**Assignment**
Please state the number of lines in the entries below where the word "that" appears. Include nothing else.

**Supplied data**

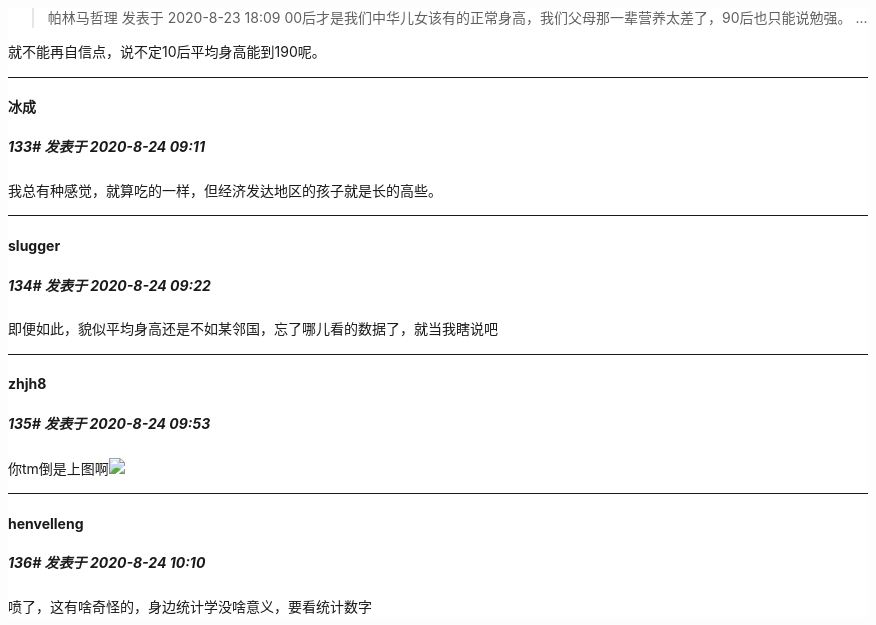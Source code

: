 

<blockquote>帕林马哲理 发表于 2020-8-23 18:09
00后才是我们中华儿女该有的正常身高，我们父母那一辈营养太差了，90后也只能说勉强。 ...</blockquote>
就不能再自信点，说不定10后平均身高能到190呢。







-----

####  冰成  
##### 133#       发表于 2020-8-24 09:11




我总有种感觉，就算吃的一样，但经济发达地区的孩子就是长的高些。







-----

####  slugger  
##### 134#       发表于 2020-8-24 09:22




即便如此，貌似平均身高还是不如某邻国，忘了哪儿看的数据了，就当我瞎说吧







-----

####  zhjh8  
##### 135#       发表于 2020-8-24 09:53




你tm倒是上图啊<img src="https://static.saraba1st.com/image/smiley/face2017/047.png" referrerpolicy="no-referrer">







-----

####  henvelleng  
##### 136#       发表于 2020-8-24 10:10




喷了，这有啥奇怪的，身边统计学没啥意义，要看统计数字
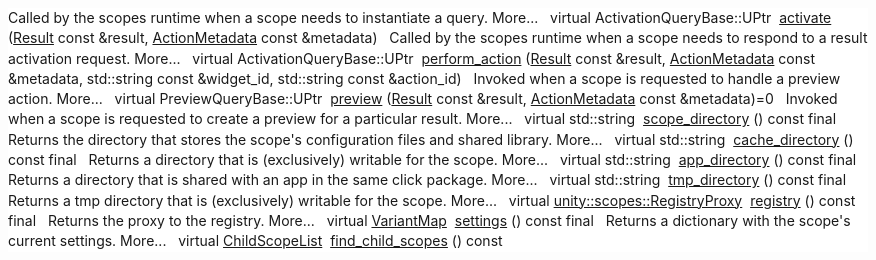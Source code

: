 Called by the scopes runtime when a scope needs to instantiate a query. More...
 
virtual ActivationQueryBase::UPtr 
<a href="index.html#a49a0b9ada0eeb4c71e6a2181c3d8c9e7" class="el">activate</a> (<a href="../unity.scopes.Result/index.html" class="el">Result</a> const &result, <a href="../unity.scopes.ActionMetadata/index.html" class="el">ActionMetadata</a> const &metadata)
 
Called by the scopes runtime when a scope needs to respond to a result activation request. More...
 
virtual ActivationQueryBase::UPtr 
<a href="index.html#a2f4d476fa790349c9a7de52be3232d11" class="el">perform_action</a> (<a href="../unity.scopes.Result/index.html" class="el">Result</a> const &result, <a href="../unity.scopes.ActionMetadata/index.html" class="el">ActionMetadata</a> const &metadata, std::string const &widget\_id, std::string const &action\_id)
 
Invoked when a scope is requested to handle a preview action. More...
 
virtual PreviewQueryBase::UPtr 
<a href="index.html#a154b9b4cfc0f40572cfec60dd819396f" class="el">preview</a> (<a href="../unity.scopes.Result/index.html" class="el">Result</a> const &result, <a href="../unity.scopes.ActionMetadata/index.html" class="el">ActionMetadata</a> const &metadata)=0
 
Invoked when a scope is requested to create a preview for a particular result. More...
 
virtual std::string 
<a href="index.html#a32744a21076d9dacc98362412c6a63d5" class="el">scope_directory</a> () const final
 
Returns the directory that stores the scope's configuration files and shared library. More...
 
virtual std::string 
<a href="index.html#a36cfdda42db58da399390e7c5df2385e" class="el">cache_directory</a> () const final
 
Returns a directory that is (exclusively) writable for the scope. More...
 
virtual std::string 
<a href="index.html#a4f54564b752a3451e05bd11171abb27e" class="el">app_directory</a> () const final
 
Returns a directory that is shared with an app in the same click package. More...
 
virtual std::string 
<a href="index.html#ade8de1dca94e10aa9788624710ab49eb" class="el">tmp_directory</a> () const final
 
Returns a tmp directory that is (exclusively) writable for the scope. More...
 
virtual <a href="../unity.scopes/index.html#a45babc254d3548863d79ee54f266e84d" class="el">unity::scopes::RegistryProxy</a> 
<a href="index.html#af874b8b3c5c28dcaacc416076c9dfc35" class="el">registry</a> () const final
 
Returns the proxy to the registry. More...
 
virtual <a href="../unity.scopes/index.html#ad5d8ccfa11a327fca6f3e4cee11f4c10" class="el">VariantMap</a> 
<a href="index.html#acddeebb3357c6941b3b77617133cda23" class="el">settings</a> () const final
 
Returns a dictionary with the scope's current settings. More...
 
virtual <a href="../unity.scopes/index.html#a4daaa9ad07daf596af4dacd6e0b7be9a" class="el">ChildScopeList</a> 
<a href="index.html#abc864e2fa714b9424a89293fea6972bc" class="el">find_child_scopes</a> () const
 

**Answer for the task**
4